### [Data for the task]
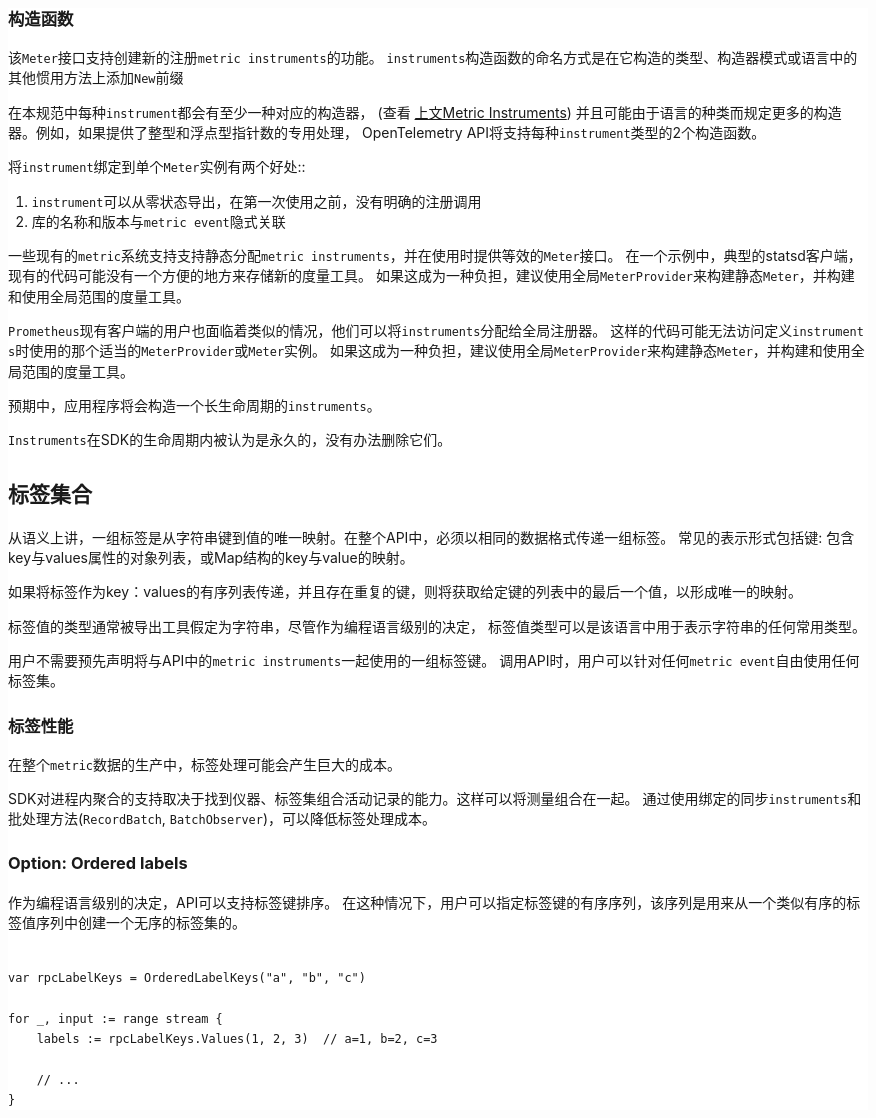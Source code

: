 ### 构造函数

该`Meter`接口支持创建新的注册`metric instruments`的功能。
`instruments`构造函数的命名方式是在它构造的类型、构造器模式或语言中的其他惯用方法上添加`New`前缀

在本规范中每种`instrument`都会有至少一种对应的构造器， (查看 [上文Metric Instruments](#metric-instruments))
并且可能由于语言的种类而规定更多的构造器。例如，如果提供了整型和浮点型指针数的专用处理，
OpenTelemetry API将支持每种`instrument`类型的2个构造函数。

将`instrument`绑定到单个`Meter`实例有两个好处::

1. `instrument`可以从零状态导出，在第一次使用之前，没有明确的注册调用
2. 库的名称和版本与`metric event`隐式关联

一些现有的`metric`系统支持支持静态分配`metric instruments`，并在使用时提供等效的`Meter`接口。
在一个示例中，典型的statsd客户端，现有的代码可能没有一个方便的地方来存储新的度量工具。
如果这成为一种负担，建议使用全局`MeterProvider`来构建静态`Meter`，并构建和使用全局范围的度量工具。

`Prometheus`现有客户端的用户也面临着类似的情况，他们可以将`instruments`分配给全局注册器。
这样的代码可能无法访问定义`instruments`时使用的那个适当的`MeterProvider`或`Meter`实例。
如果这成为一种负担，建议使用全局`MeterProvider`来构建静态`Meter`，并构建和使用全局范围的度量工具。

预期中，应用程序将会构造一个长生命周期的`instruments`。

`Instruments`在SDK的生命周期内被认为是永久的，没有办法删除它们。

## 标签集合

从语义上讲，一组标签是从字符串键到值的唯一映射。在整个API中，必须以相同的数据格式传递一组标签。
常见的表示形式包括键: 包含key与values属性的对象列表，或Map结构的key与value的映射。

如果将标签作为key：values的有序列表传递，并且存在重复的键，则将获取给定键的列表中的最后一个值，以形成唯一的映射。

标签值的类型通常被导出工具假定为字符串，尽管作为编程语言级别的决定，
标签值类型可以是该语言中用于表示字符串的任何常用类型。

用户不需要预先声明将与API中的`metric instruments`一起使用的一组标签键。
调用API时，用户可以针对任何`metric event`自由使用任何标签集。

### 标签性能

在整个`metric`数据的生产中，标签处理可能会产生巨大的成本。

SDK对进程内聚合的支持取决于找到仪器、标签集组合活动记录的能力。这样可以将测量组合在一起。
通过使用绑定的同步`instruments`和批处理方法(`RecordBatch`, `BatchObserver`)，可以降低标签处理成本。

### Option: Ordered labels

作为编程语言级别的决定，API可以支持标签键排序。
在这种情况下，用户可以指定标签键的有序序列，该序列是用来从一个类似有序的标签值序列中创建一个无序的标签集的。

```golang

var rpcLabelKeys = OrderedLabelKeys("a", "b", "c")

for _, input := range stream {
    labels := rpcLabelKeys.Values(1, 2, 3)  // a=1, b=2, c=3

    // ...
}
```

### [Task description]
Write out only the final block of lines, starting at the line with "标签值的类型通常被导出工具假定为字符串，尽管作为编程语言级别的决定，" and running to the end of the material.

### [Output]
标签值的类型通常被导出工具假定为字符串，尽管作为编程语言级别的决定，
标签值类型可以是该语言中用于表示字符串的任何常用类型。

用户不需要预先声明将与API中的`metric instruments`一起使用的一组标签键。
调用API时，用户可以针对任何`metric event`自由使用任何标签集。

### 标签性能

在整个`metric`数据的生产中，标签处理可能会产生巨大的成本。

SDK对进程内聚合的支持取决于找到仪器、标签集组合活动记录的能力。这样可以将测量组合在一起。
通过使用绑定的同步`instruments`和批处理方法(`RecordBatch`, `BatchObserver`)，可以降低标签处理成本。

### Option: Ordered labels

作为编程语言级别的决定，API可以支持标签键排序。
在这种情况下，用户可以指定标签键的有序序列，该序列是用来从一个类似有序的标签值序列中创建一个无序的标签集的。

```golang

var rpcLabelKeys = OrderedLabelKeys("a", "b", "c")

for _, input := range stream {
    labels := rpcLabelKeys.Values(1, 2, 3)  // a=1, b=2, c=3

    // ...
}
```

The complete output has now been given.